Building an Image-to-Text API Using Cloudinary

Written By the Cloudinary Team Jul-22-2024 9 Min Read

Building an image-to-text API using Cloudinary for image storage and manipulation and an OCR (optical character recognition) service to extract text from images can be a powerful tool. In this blog post, we’ll create a simple image-to-text API that uploads images to Cloudinary, processes them to extract text, and returns them to the user.

Why is an Image-to Text API Useful?

Implementing an image-to-text API streamlines business operations and enhances user experiences across various sectors:

Automated data entry. Reduce time and errors with manually inputting data from paperwork, such as invoices and receipts.
Content accessibility. Convert text within images to accessible, searchable, and translatable text, aiding those with visual impairments and enhancing the digital user experience.
Content management. Efficiently extract, catalog, and manage text from images, ideal for historical documents and educational materials.
Data extraction and analysis. Extract data from visual sources for analysis, aiding researchers and analysts with documents, charts, and graphs.
Security and compliance. Assist sectors such as banking and healthcare in anonymizing and redacting sensitive documentation, promoting data protection.
Security measures. Particularly useful in security, the technology can automatically read vehicle plate numbers, aiding in traffic control, parking management, and law enforcement. It enhances security protocols by allowing for the quick identification of vehicles, monitoring of restricted areas, and automation of access control systems. Let’s extract text from the receipt in the image below:

Register sale receipt isolated on white background. Cash receipt printed. Vector stock

The goal is to upload the image to Cloudinary and extract the text from the image for bookkeeping or whatever use case. We’ll create an API that uploads an image to Cloudinary and extracts the text content in the image using the OCR add-on available in Cloudinary.

At the end of this blog post, our API should return the information below for the above image:

{
    "imageUrl": "", // URL of the image in your Cloudinary account
    "text": "Address:\nDate:\nManager:\nRECEIPT\nCOMPANY NAME\nLorem Ipsum 8/24\nMM/DD/YYYY\nLorem Ipsum\nDescription\nOrange Juice\nApples\nTomato\nFish\nBeef\nOnion\nCheese\nTax\nTOTAL\nTHANK YOU\n123456778963578021\nPrice\n$2.15\n$3.50\n$2.40\n$6.99\n$10.00\n$1.25\n$3.40\n$29.69"
}
Code language: JSON / JSON with Comments (json)

Prerequisites

You should have basic knowledge of Node.js and Express and the following tools set:

Node.js and npm installed on your machine.
A Cloudinary account. Sign up for free if you haven’t already.

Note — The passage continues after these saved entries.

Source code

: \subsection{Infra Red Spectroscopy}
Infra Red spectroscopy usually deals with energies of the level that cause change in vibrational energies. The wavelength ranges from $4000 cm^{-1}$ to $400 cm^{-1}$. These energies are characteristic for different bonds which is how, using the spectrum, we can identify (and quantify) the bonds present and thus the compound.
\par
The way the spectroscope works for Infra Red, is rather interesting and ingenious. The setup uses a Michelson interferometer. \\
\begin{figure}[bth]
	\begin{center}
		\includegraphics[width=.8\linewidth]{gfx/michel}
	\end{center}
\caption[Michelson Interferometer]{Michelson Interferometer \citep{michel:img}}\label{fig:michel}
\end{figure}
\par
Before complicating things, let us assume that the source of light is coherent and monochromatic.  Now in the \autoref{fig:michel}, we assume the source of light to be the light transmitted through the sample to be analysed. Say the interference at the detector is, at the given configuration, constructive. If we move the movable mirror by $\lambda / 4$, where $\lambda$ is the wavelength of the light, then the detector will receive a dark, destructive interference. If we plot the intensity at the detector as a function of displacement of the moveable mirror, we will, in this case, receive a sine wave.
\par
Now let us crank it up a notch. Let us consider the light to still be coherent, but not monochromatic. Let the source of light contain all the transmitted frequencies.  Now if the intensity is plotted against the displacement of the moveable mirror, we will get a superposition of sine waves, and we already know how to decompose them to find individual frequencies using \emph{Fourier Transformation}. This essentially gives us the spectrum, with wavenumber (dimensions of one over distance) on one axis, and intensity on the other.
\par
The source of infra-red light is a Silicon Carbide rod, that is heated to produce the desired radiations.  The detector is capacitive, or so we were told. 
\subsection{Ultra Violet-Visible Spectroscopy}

Before writing some code, make sure you’re subscribed to the OCR text detection and extraction add-on. It includes a free plan for up to 50 image-to-text extractions. If you’re subscribed to this add-on, you can skip this part.

Log in to your Cloudinary account, go to Settings, click Add-ons, search for OCR Text Detection and Extraction add-on, and subscribe to it.

Installation and Configuration

We’ll use TypeScript, Cloudinary for image storage, and Cloudinary’s OCR Text Detection and Extraction Add-on for text extraction.

Create a new directory for your project and initialize a Node.js project:

mkdir image_to_text_api
cd image_to_text_api
npm init -y

The above command creates a directory called image_to_text_api, navigates to the directory, and creates a package.json file.

Installing Dependencies

Now that we have package.json file, let’s install all the dependencies we’ll use for the project by running the command below:

npm install express multer cloudinary dotenv

Since this is a TypeScript project, we must also install TypeScript and the type definitions for the packages we installed above. To do so, run the following command:

npm install -D @types/express @types/multer @types/node typescript
Code language: CSS (css)

Configuring TypeScript

Now, let’s configure Typescript for our project. Create a tsconfig.json file in your project root with the following TypeScript configuration:

{
  "compilerOptions": {
    "target": "es6",
    "module": "commonjs",
    "rootDir": "./",
    "outDir": "./dist",
    "esModuleInterop": true,
    "strict": true
  },
  "include": ["./src/**/*"],
  "exclude": ["node_modules"]
}
Code language: JSON / JSON with Comments (json)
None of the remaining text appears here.